Hard Times Are Good Fit for Finance Degree

Roommates Dennis Cristallo and Robert Myers are graduating this Saturday (May 16) with bachelor of science degrees in finance from the A. B. Freeman School of Business at Tulane University. Not long after celebrating this accomplishment, they will be starting in the school's master of finance program. Is their decision a reflection of the current economic downturn? “Absolutely,” they say in unison.

Roommates Dennis Cristallo, left, and Robert Myers are jumping immediately into graduate school in the summer after graduating this May with finance degrees. (Photo by Paula Burch-Celentano)

“I've had a couple of dozen interviews but companies are not hiring,” says Cristallo, who had hoped to find a bank position in private wealth management.

The master of finance program, which experienced a 35 percent increase in applicants this year, begins in the summer with a class of 80.

Cristallo and Myers say they hope to become more attractive candidates for employment after completing the one-year program.

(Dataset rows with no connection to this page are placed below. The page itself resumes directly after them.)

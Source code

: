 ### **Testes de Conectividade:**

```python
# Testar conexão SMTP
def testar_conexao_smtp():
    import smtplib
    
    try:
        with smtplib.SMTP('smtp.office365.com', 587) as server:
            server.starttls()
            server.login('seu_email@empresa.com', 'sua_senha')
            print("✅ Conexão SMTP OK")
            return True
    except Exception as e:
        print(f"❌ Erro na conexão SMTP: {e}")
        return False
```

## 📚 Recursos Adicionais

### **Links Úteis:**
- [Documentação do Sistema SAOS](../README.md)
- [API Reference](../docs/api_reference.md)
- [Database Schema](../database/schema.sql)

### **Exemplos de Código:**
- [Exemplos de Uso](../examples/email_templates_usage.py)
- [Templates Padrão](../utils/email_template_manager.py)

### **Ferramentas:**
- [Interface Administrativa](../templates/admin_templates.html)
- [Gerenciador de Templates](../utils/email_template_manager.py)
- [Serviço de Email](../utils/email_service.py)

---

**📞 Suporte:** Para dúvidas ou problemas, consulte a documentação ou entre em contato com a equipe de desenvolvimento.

“My reasoning is that if we can't get a job now, hopefully by May 2010 things will have turned around,” Myers says. “In the meantime we'll have done something to better ourselves and to improve our chances of getting good jobs.”

In March, the Princeton Review listed the Freeman School among 15 institutions offering superlative preparation in finance.

“We're having a phenomenal year,” says Bill Sandefer, director of graduate admission, financial aid and enrollment management at the Freeman School. “When the market changes — that's when the finance degree becomes really relevant.”

Venkat Subramaniam, associate professor and Exxon Professor of Finance at Tulane, says the master of finance program gives “a very significant edge to a student in the job market.” According to Subramaniam, the loosening of the U.S. monetary policy now should improve employment prospects and productivity in a year or two, and finance jobs will go to the people with advanced skills and knowledge.

The master of finance degree “is not just an additional line on a resume,” concurs Salvatore Cantale, clinical professor of finance and economics, who directs the program. He points to the Student Managed Fund course in which students help manage a portion of the university's endowment, and the Burkenroad Reports, an investment research program in which students research and write equity-analysis reports on small and undervalued companies across the region. In Cantale's financial engineering course, participants use Crystal Ball, a state-of-the-art simulation software program that teaches concepts such as value at risk that are used as risk metrics worldwide.

Subramaniam predicts that when the economy warms up, a variety of finance positions will begin reappearing in the market, including equity analysts and portfolio managers, in-house credit evaluators in lending institutions, and trading and risk managers who can stay on top of the currency markets globally. In addition, he predicts that in Texas and the Southeast, energy finance — including trading in energy assets and risk management — will offer opportunities.

Soon-to-be enrolled graduate students Cristallo and Myers agree: this is an interesting time to be studying finance.